If you've used shadcn/ui — and if you're building Next.js apps in 2026, you have — you know the cn utility. It's two lines that appear in basically every component:
import { clsx, type ClassValue } from "clsx";
import { twMerge } from "tailwind-merge";
export const cn = (...inputs: ClassValue[]) => twMerge(clsx(inputs));
This week a package called cnfast hit 700+ GitHub stars claiming to be a drop-in replacement that runs 3.8x faster on average, up to 7x on component-heavy code, with byte-identical output.
That's a bold claim. Here's what's actually going on.
What It Is
cnfast from Aiden Bai (the same person who built Million.js) is a reimplementation of the tailwind-merge merge engine with a caching layer baked in at the right level. The key insight: cn runs once per element on every render, so its cost scales directly with how much you render. On a component-heavy page, tailwind-merge is doing redundant work because the same class argument combinations recur constantly.
The benchmarks across 65 workloads on V8:
| Workload | tailwind-merge | cnfast | Speedup | |---|---|---|---| | Cached re-render | 2,025 ops/s | 8,709 ops/s | 4.3x | | Merge engine, cold | 1,440 ops/s | 5,411 ops/s | 3.8x | | Component corpus | 1,585 ops/s | 6,506 ops/s | 4.1x | | Page render | 4,249 ops/s | 11,908 ops/s | 2.8x | | Live data grid | 500 ops/s | 2,185 ops/s | 4.4x |
Zero output mismatches over 113,291 real-world call groups. The bundle is 9.43 KB gzipped vs 8.45 KB for baseline — you pay about 1 KB extra for the speed gain.
How to Migrate
This is where it gets interesting: migration is either one command or zero code changes.
Option 1 — shadcn/ui project (recommended):
npx shadcn@latest add aidenybai/cnfast/cn
This rewrites your lib/utils.ts and installs the package. Done.

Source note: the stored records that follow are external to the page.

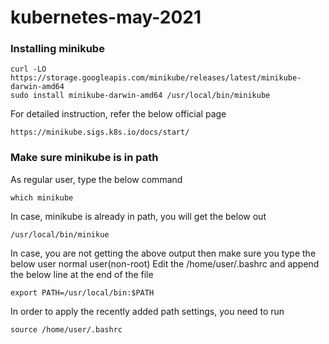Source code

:# kubernetes-may-2021

### Installing minikube
```
curl -LO https://storage.googleapis.com/minikube/releases/latest/minikube-darwin-amd64
sudo install minikube-darwin-amd64 /usr/local/bin/minikube
```

For detailed instruction, refer the below official page
```
https://minikube.sigs.k8s.io/docs/start/
```

### Make sure minikube is in path
As regular user, type the below command
```
which minikube
```

In case, minikube is already in path, you will get the below out
```
/usr/local/bin/minikue
```

In case, you are not getting the above output then make sure you type the below user normal user(non-root)
Edit the /home/user/.bashrc and append the below line at the end of the file
```
export PATH=/usr/local/bin:$PATH
```

In order to apply the recently added path settings, you need to run
```
source /home/user/.bashrc
```
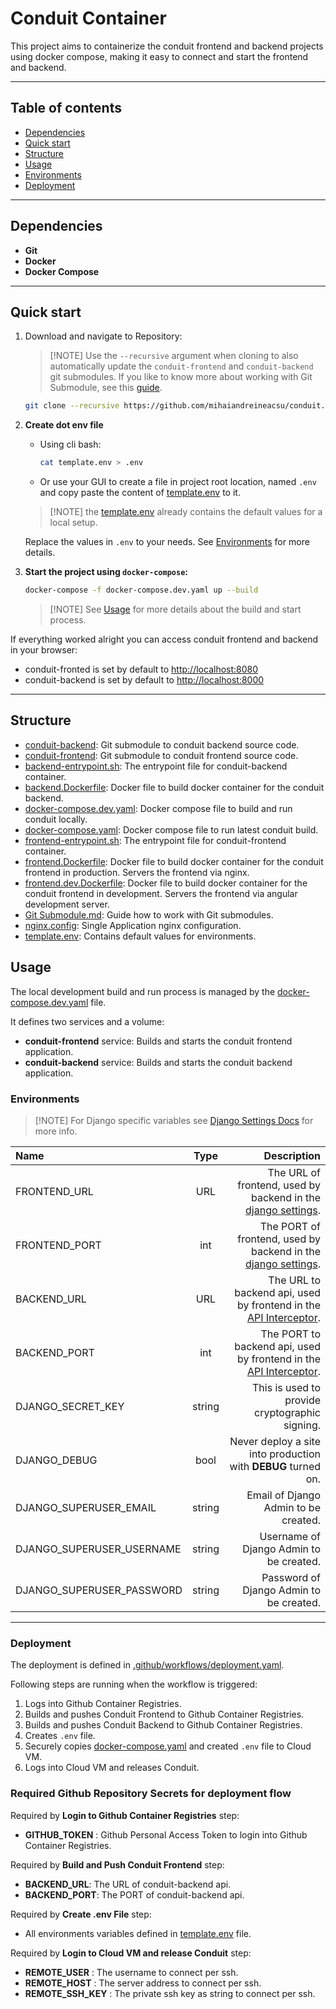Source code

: # Conduit Container

This project aims to containerize the conduit frontend and backend projects using docker compose, making it easy to connect and start the frontend and backend.

---

## Table of contents

- [Dependencies](#dependencies)
- [Quick start](#quick-start)
- [Structure](#structure)
- [Usage](#usage)
- [Environments](#environments)
- [Deployment](#deployment)

---

## Dependencies

- **Git**
- **Docker**
- **Docker Compose**

---

## Quick start

1. Download and navigate to Repository:

    > [!NOTE] Use the `--recursive` argument when cloning to also automatically update the `conduit-frontend` and `conduit-backend` git submodules. If you like to know more about working with Git Submodule, see this [guide](./Git%20Submodule.md).

    ```bash
    git clone --recursive https://github.com/mihaiandreineacsu/conduit.git && cd conduit
    ```

1. **Create dot env file**

    - Using cli bash:

        ```bash
        cat template.env > .env
        ```

    - Or use your GUI to create a file in project root location, named `.env` and copy paste the content of [template.env](./template.env) to it.

    > [!NOTE] the [template.env](./template.env) already contains the default values for a local setup.

    Replace the values in `.env` to your needs. See [Environments](#environments) for more details.

1. **Start the project using `docker-compose`:**

    ```bash
    docker-compose -f docker-compose.dev.yaml up --build
    ```

    > [!NOTE] See [Usage](#usage) for more details about the build and start process.

If everything worked alright you can access conduit frontend and backend in your browser:

- conduit-fronted is set by default to <http://localhost:8080>
- conduit-backend is set by default to <http://localhost:8000>

---

## Structure

- [conduit-backend](./conduit-backend): Git submodule to conduit backend source code.
- [conduit-frontend](./conduit-frontend): Git submodule to conduit frontend source code.
- [backend-entrypoint.sh](./backend-entrypoint.sh): The entrypoint file for conduit-backend container.
- [backend.Dockerfile](./backend.Dockerfile): Docker file to build docker container for the conduit backend.
- [docker-compose.dev.yaml](./docker-compose.dev.yaml): Docker compose file to build and run conduit locally.
- [docker-compose.yaml](./docker-compose.yaml): Docker compose file to run latest conduit build.
- [frontend-entrypoint.sh](./frontend-entrypoint.sh): The entrypoint file for conduit-frontend container.
- [frontend.Dockerfile](./frontend.Dockerfile): Docker file to build docker container for the conduit frontend in production. Servers the frontend via nginx.
- [frontend.dev.Dockerfile](./frontend.dev.Dockerfile): Docker file to build docker container for the conduit frontend in development. Servers the frontend via angular development server.
- [Git Submodule.md](./Git%20Submodule.md): Guide how to work with Git submodules.
- [nginx.config](./nginx.config): Single Application nginx configuration.
- [template.env](./template.env): Contains default values for environments.

## Usage

The local development build and run process is managed by the [docker-compose.dev.yaml](./docker-compose.dev.yaml) file.

It defines two services and a volume:

- **conduit-frontend** service: Builds and starts the conduit frontend application.
- **conduit-backend** service: Builds and starts the conduit backend application.

### Environments

> [!NOTE] For Django specific variables see [Django Settings Docs](https://docs.djangoproject.com/en/dev/ref/settings/) for more info.

| Name | Type | Description |
| :--- | :--: | ----------: |
| FRONTEND_URL | URL | The URL of frontend, used by backend in the [django settings](./conduit-backend/conduit/settings.py). |
| FRONTEND_PORT | int | The PORT of frontend, used by backend in the [django settings](./conduit-backend/conduit/settings.py). |
| BACKEND_URL | URL | The URL to backend api, used by frontend in the [API Interceptor](./conduit-frontend/src/app/core/interceptors/api.interceptor.ts). |
| BACKEND_PORT | int | The PORT to backend api, used by frontend in the [API Interceptor](./conduit-frontend/src/app/core/interceptors/api.interceptor.ts). |
| DJANGO_SECRET_KEY | string |  This is used to provide cryptographic signing. |
| DJANGO_DEBUG | bool | Never deploy a site into production with **DEBUG** turned on. |
| DJANGO_SUPERUSER_EMAIL | string | Email of Django Admin to be created. |
| DJANGO_SUPERUSER_USERNAME | string | Username of Django Admin to be created. |
| DJANGO_SUPERUSER_PASSWORD | string | Password of Django Admin to be created. |

---

### Deployment

The deployment is defined in [.github/workflows/deployment.yaml](./.github/workflows/deployment.yaml).

Following steps are running when the workflow is triggered:

1. Logs into Github Container Registries.
1. Builds and pushes Conduit Frontend to Github Container Registries.
1. Builds and pushes Conduit Backend to Github Container Registries.
1. Creates `.env` file.
1. Securely copies [docker-compose.yaml](./docker-compose.yaml) and created `.env` file to Cloud VM.
1. Logs into Cloud VM and releases Conduit.

### Required Github Repository Secrets for deployment flow

Required by **Login to Github Container Registries** step:

- **GITHUB_TOKEN** : Github Personal Access Token to login into Github Container Registries.

Required by **Build and Push Conduit Frontend** step:

- **BACKEND_URL**: The URL of conduit-backend api.
- **BACKEND_PORT**: The PORT of conduit-backend api.

Required by **Create .env File** step:

- All environments variables defined in [template.env](./template.env) file.

Required by **Login to Cloud VM and release Conduit** step:

- **REMOTE_USER** : The username to connect per ssh.
- **REMOTE_HOST** : The server address to connect per ssh.
- **REMOTE_SSH_KEY** : The private ssh key as string to connect per ssh.
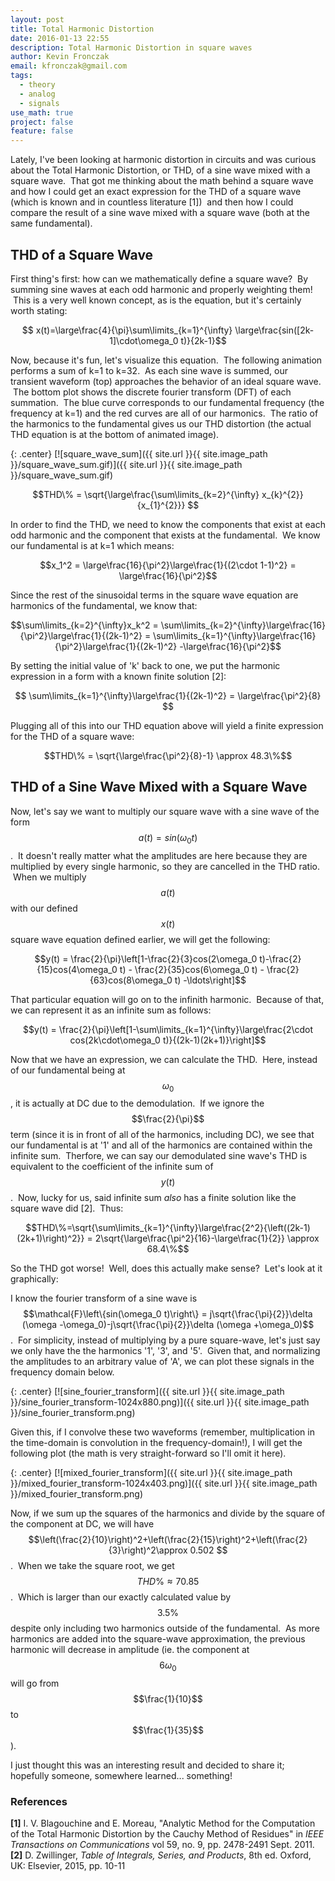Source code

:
 ```yaml
---
layout: post
title: Total Harmonic Distortion
date: 2016-01-13 22:55
description: Total Harmonic Distortion in square waves
author: Kevin Fronczak
email: kfronczak@gmail.com
tags:
  - theory
  - analog
  - signals
use_math: true
project: false
feature: false
---
```


Lately, I've been looking at harmonic distortion in circuits and was curious about the Total Harmonic Distortion, or THD, of a sine wave mixed with a square wave.  That got me thinking about the math behind a square wave and how I could get an exact expression for the THD of a square wave (which is known and in countless literature [1])  and then how I could compare the result of a sine wave mixed with a square wave (both at the same fundamental).

## THD of a Square Wave

First thing's first: how can we mathematically define a square wave?  By summing sine waves at each odd harmonic and properly weighting them!  This is a very well known concept, as is the equation, but it's certainly worth stating:

$$ x(t)=\large\frac{4}{\pi}\sum\limits_{k=1}^{\infty} \large\frac{sin([2k-1]\cdot\omega_0 t)}{2k-1}$$

Now, because it's fun, let's visualize this equation.  The following animation performs a sum of k=1 to k=32\.  As each sine wave is summed, our transient waveform (top) approaches the behavior of an ideal square wave.  The bottom plot shows the discrete fourier transform (DFT) of each summation.  The blue curve corresponds to our fundamental frequency (the frequency at k=1) and the red curves are all of our harmonics.  The ratio of the harmonics to the fundamental gives us our THD distortion (the actual THD equation is at the bottom of animated image). 

{: .center}
[![square_wave_sum]({{ site.url }}{{ site.image_path }}/square_wave_sum.gif)]({{ site.url }}{{ site.image_path }}/square_wave_sum.gif)

$$THD\% = \sqrt{\large\frac{\sum\limits_{k=2}^{\infty} x_{k}^{2}}{x_{1}^{2}}} $$

In order to find the THD, we need to know the components that exist at each odd harmonic and the component that exists at the fundamental.  We know our fundamental is at k=1 which means:

$$x_1^2 = \large\frac{16}{\pi^2}\large\frac{1}{(2\cdot 1-1)^2} = \large\frac{16}{\pi^2}$$

Since the rest of the sinusoidal terms in the square wave equation are harmonics of the fundamental, we know that:

$$\sum\limits_{k=2}^{\infty}x_k^2 = \sum\limits_{k=2}^{\infty}\large\frac{16}{\pi^2}\large\frac{1}{(2k-1)^2} = \sum\limits_{k=1}^{\infty}\large\frac{16}{\pi^2}\large\frac{1}{(2k-1)^2} -\large\frac{16}{\pi^2}$$

By setting the initial value of 'k' back to one, we put the harmonic expression in a form with a known finite solution [2]:

$$ \sum\limits_{k=1}^{\infty}\large\frac{1}{(2k-1)^2} = \large\frac{\pi^2}{8} $$

Plugging all of this into our THD equation above will yield a finite expression for the THD of a square wave:

$$THD\% = \sqrt{\large\frac{\pi^2}{8}-1} \approx 48.3\%$$

## THD of a Sine Wave Mixed with a Square Wave

Now, let's say we want to multiply our square wave with a sine wave of the form $$a(t) = sin(\omega_0 t)$$.  It doesn't really matter what the amplitudes are here because they are multiplied by every single harmonic, so they are cancelled in the THD ratio.  When we multiply $$a(t)$$ with our defined $$x(t)$$ square wave equation defined earlier, we will get the following:

$$y(t) = \frac{2}{\pi}\left[1-\frac{2}{3}cos(2\omega_0 t)-\frac{2}{15}cos(4\omega_0 t) - \frac{2}{35}cos(6\omega_0 t) - \frac{2}{63}cos(8\omega_0 t) -\ldots\right]$$

That particular equation will go on to the infinith harmonic.  Because of that, we can represent it as an infinite sum as follows:

$$y(t) = \frac{2}{\pi}\left[1-\sum\limits_{k=1}^{\infty}\large\frac{2\cdot cos(2k\cdot\omega_0 t)}{(2k-1)(2k+1)}\right]$$

Now that we have an expression, we can calculate the THD.  Here, instead of our fundamental being at $$\omega_0$$, it is actually at DC due to the demodulation.  If we ignore the $$\frac{2}{\pi}$$ term (since it is in front of all of the harmonics, including DC), we see that our fundamental is at '1' and all of the harmonics are contained within the infinite sum.  Therfore, we can say our demodulated sine wave's THD is equivalent to the coefficient of the infinite sum of $$y(t)$$.  Now, lucky for us, said infinite sum _also_ has a finite solution like the square wave did [2].  Thus:

$$THD\%=\sqrt{\sum\limits_{k=1}^{\infty}\large\frac{2^2}{\left((2k-1)(2k+1)\right)^2}} = 2\sqrt{\large\frac{\pi^2}{16}-\large\frac{1}{2}} \approx 68.4\%$$

So the THD got worse!  Well, does this actually make sense?  Let's look at it graphically:

I know the fourier transform of a sine wave is $$\mathcal{F}\left\{sin(\omega_0 t)\right\} = j\sqrt{\frac{\pi}{2}}\delta (\omega -\omega_0)-j\sqrt{\frac{\pi}{2}}\delta (\omega +\omega_0)$$.  For simplicity, instead of multiplying by a pure square-wave, let's just say we only have the the harmonics '1', '3', and '5'.  Given that, and normalizing the amplitudes to an arbitrary value of 'A', we can plot these signals in the frequency domain below. 

{: .center}
[![sine_fourier_transform]({{ site.url }}{{ site.image_path }}/sine_fourier_transform-1024x880.png)]({{ site.url }}{{ site.image_path }}/sine_fourier_transform.png)

Given this, if I convolve these two waveforms (remember, multiplication in the time-domain is convolution in the frequency-domain!), I will get the following plot (the math is very straight-forward so I'll omit it here).

{: .center}
[![mixed_fourier_transform]({{ site.url }}{{ site.image_path }}/mixed_fourier_transform-1024x403.png)]({{ site.url }}{{ site.image_path }}/mixed_fourier_transform.png)

Now, if we sum up the squares of the harmonics and divide by the square of the component at DC, we will have $$\left(\frac{2}{10}\right)^2+\left(\frac{2}{15}\right)^2+\left(\frac{2}{3}\right)^2\approx 0.502 $$.  When we take the square root, we get $$THD\% \approx 70.85%$$.  Which is larger than our exactly calculated value by $$3.5\%$$ despite only including two harmonics outside of the fundamental.  As more harmonics are added into the square-wave approximation, the previous harmonic will decrease in amplitude (ie. the component at $$6\omega_0$$ will go from $$\frac{1}{10}$$ to $$\frac{1}{35}$$).

I just thought this was an interesting result and decided to share it; hopefully someone, somewhere learned... something!

### References

**[1]** I. V. Blagouchine and E. Moreau, "Analytic Method for the Computation of the Total Harmonic Distortion by the Cauchy Method of Residues" in _IEEE Transactions on Communications_ vol 59, no. 9, pp. 2478-2491 Sept. 2011. **[2]** D. Zwillinger, _Table of Integrals, Series, and Products_, 8th ed. Oxford, UK: Elsevier, 2015, pp. 10-11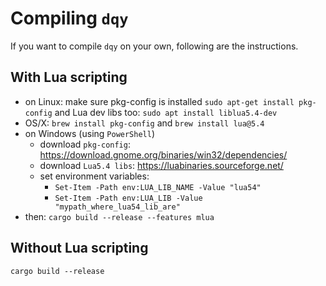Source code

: # Compiling `dqy`
If you want to compile `dqy` on your own, following are the instructions.

## With Lua scripting

* on Linux: make sure pkg-config is installed ```sudo apt-get install pkg-config``` and Lua dev libs too: ```sudo apt install liblua5.4-dev```
* OS/X: ```brew install pkg-config``` and ```brew install lua@5.4```
* on Windows (using ```PowerShell```)
    * download ```pkg-config```: https://download.gnome.org/binaries/win32/dependencies/
    * download ```Lua5.4 libs```: https://luabinaries.sourceforge.net/
    * set environment variables:    
        * ```Set-Item -Path env:LUA_LIB_NAME -Value "lua54"```
        * ```Set-Item -Path env:LUA_LIB -Value "mypath_where_lua54_lib_are"```
* then: ```cargo build --release --features mlua```

## Without Lua scripting
```cargo build --release```
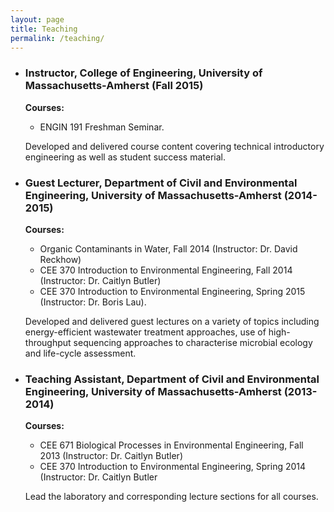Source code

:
 ```yaml
---
layout: page
title: Teaching
permalink: /teaching/
---
```



- ### **Instructor, College of Engineering, University of Massachusetts-Amherst (Fall 2015)**
  **Courses:**
  - ENGIN 191 Freshman Seminar.

  Developed and delivered course content covering technical introductory engineering as well as student success material.  

- ### **Guest Lecturer, Department of Civil and Environmental Engineering, University of Massachusetts-Amherst (2014-2015)**
  **Courses:**
  - Organic Contaminants in Water, Fall 2014 (Instructor: Dr. David Reckhow)
  - CEE 370 Introduction to Environmental Engineering, Fall 2014 (Instructor: Dr. Caitlyn Butler)
  - CEE 370 Introduction to Environmental Engineering, Spring 2015 (Instructor: Dr. Boris Lau).  

  Developed and delivered guest lectures on a variety of topics including energy-efficient wastewater treatment approaches, use of high-throughput sequencing approaches to characterise microbial ecology and life-cycle assessment.

- ### **Teaching Assistant, Department of Civil and Environmental Engineering, University of Massachusetts-Amherst (2013-2014)**

  **Courses:**
  - CEE 671 Biological Processes in Environmental Engineering, Fall 2013 (Instructor: Dr. Caitlyn Butler)
  - CEE 370 Introduction to Environmental Engineering, Spring 2014 (Instructor: Dr. Caitlyn Butler

  Lead the laboratory and corresponding lecture sections for all courses.
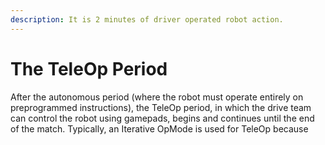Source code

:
 ```yaml
---
description: It is 2 minutes of driver operated robot action.
---
```


# The TeleOp Period

After the autonomous period (where the robot must operate entirely on preprogrammed instructions), the TeleOp period, in which the drive team can control the robot using gamepads, begins and continues until the end of the match. Typically, an Iterative OpMode is used for TeleOp because 
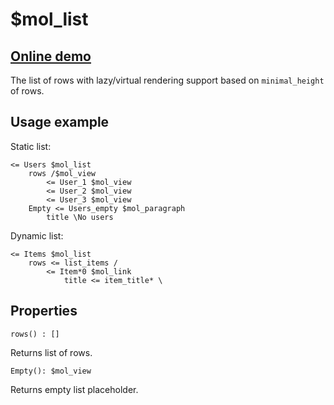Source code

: # $mol_list

## [Online demo](https://mol.hyoo.ru/#!section=demos/readme/demo=mol_list_demo_tree)

The list of rows with lazy/virtual rendering support based on `minimal_height` of rows. 

## Usage example

Static list:

```
<= Users $mol_list
	rows /$mol_view
		<= User_1 $mol_view
		<= User_2 $mol_view
		<= User_3 $mol_view
	Empty <= Users_empty $mol_paragraph
		title \No users
```

Dynamic list:

```
<= Items $mol_list
	rows <= list_items /
		<= Item*0 $mol_link
			title <= item_title* \
```

## Properties

`rows() : []`

Returns list of rows.

`Empty(): $mol_view`

Returns empty list placeholder.
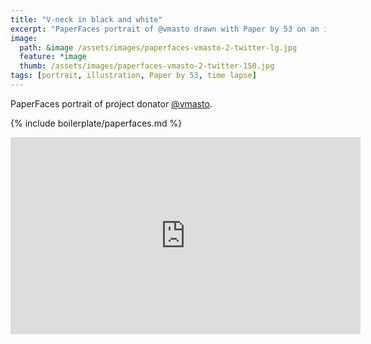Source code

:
 ```yaml
---
title: "V-neck in black and white"
excerpt: "PaperFaces portrait of @vmasto drawn with Paper by 53 on an iPad."
image: 
  path: &image /assets/images/paperfaces-vmasto-2-twitter-lg.jpg 
  feature: *image
  thumb: /assets/images/paperfaces-vmasto-2-twitter-150.jpg
tags: [portrait, illustration, Paper by 53, time lapse]
---
```


PaperFaces portrait of project donator [@vmasto](http://twitter.com/vmasto).

{% include boilerplate/paperfaces.md %}

<iframe width="560" height="315" src="https://www.youtube.com/embed/-Y9tUzWIcGs" frameborder="0"> </iframe>
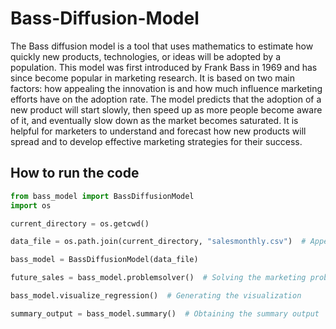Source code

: # Bass-Diffusion-Model
The Bass diffusion model is a tool that uses mathematics to estimate how quickly new products, technologies, or ideas will be adopted by a population. This model was first introduced by Frank Bass in 1969 and has since become popular in marketing research. It is based on two main factors: how appealing the innovation is and how much influence marketing efforts have on the adoption rate. The model predicts that the adoption of a new product will start slowly, then speed up as more people become aware of it, and eventually slow down as the market becomes saturated. It is helpful for marketers to understand and forecast how new products will spread and to develop effective marketing strategies for their success.


## How to run the code
```python
from bass_model import BassDiffusionModel
import os

current_directory = os.getcwd()

data_file = os.path.join(current_directory, "salesmonthly.csv")  # Appending the file name "salesmonthly.csv" to the current directory

bass_model = BassDiffusionModel(data_file)

future_sales = bass_model.problemsolver()  # Solving the marketing problem

bass_model.visualize_regression()  # Generating the visualization

summary_output = bass_model.summary()  # Obtaining the summary output
```

##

Option 2 — general project:
npx cnfast migrate
This rewrites all your cn, clsx, and tailwind-merge imports automatically.
Option 3 — manual swap:
// Before
import { clsx, type ClassValue } from "clsx";
import { twMerge } from "tailwind-merge";
export const cn = (...inputs: ClassValue[]) => twMerge(clsx(inputs));
// After
export { cn } from "cnfast";
The package also re-exports clsx, twMerge, and twJoin so nothing else needs to change.
The Tagged Template Trick
There's an additional API worth knowing about. When you use cn as a tagged template literal, it caches by call-site identity:
// Function form — caches arguments on V8
cn("px-2 py-1", isActive && "px-4");
// Tagged template form — caches by call-site identity
cn`px-2 py-1 ${isActive && "px-4"}`;
The tagged template form is 4.3x faster than tailwind-merge on stable call sites. In practice, this matters most for components that re-render frequently with the same base classes (navigation items, buttons in a list, table cells).
Is the Speed Difference Noticeable?
For most apps, probably not in raw user experience. The gains show up in profiling, not in obvious jank.
Where it does matter: large component trees rendering server-side. If you're generating a dashboard with 200 table rows, each with several conditionally styled cells, you're calling cn thousands of times per request. A 3.8x speedup there translates to real response time reduction — the kind that shows up in your p99 latency.
The other case: React Native or any environment without V8's argument caching. The README notes that the speedup is larger on non-V8 engines because V8 already caches cn(...) call-form arguments natively.
What I'd Build With This
1. Drop it into the dashboard at Gradland. The job search and resume analyser pages have dense component trees with lots of conditional styling based on user data. Worth profiling before and after — I'd expect measurable reduction in server render time.
2. Component library builds. If you're maintaining a design system used across multiple apps, cnfast is an easy win. One swap, the migration command handles everything, and every downstream app benefits.
3. Any Next.js app using shadcn/ui. If you built your app using the shadcn/ui template, you're already using lib/utils.ts with twMerge. The npx shadcn@latest add aidenybai/cnfast/cn command is legitimately zero-risk migration — it's the same output, same API, faster execution.
The "byte-identical output" claim is the key thing to trust here. If cnfast ever produced different class order than tailwind-merge, components would subtly break in ways that are hard to debug. The 113,291 call group test suite without mismatches gives me confidence that the caching doesn't change semantics.
I'll be dropping this into the next Gradland build. The migration takes five minutes and the worst case is you revert one file.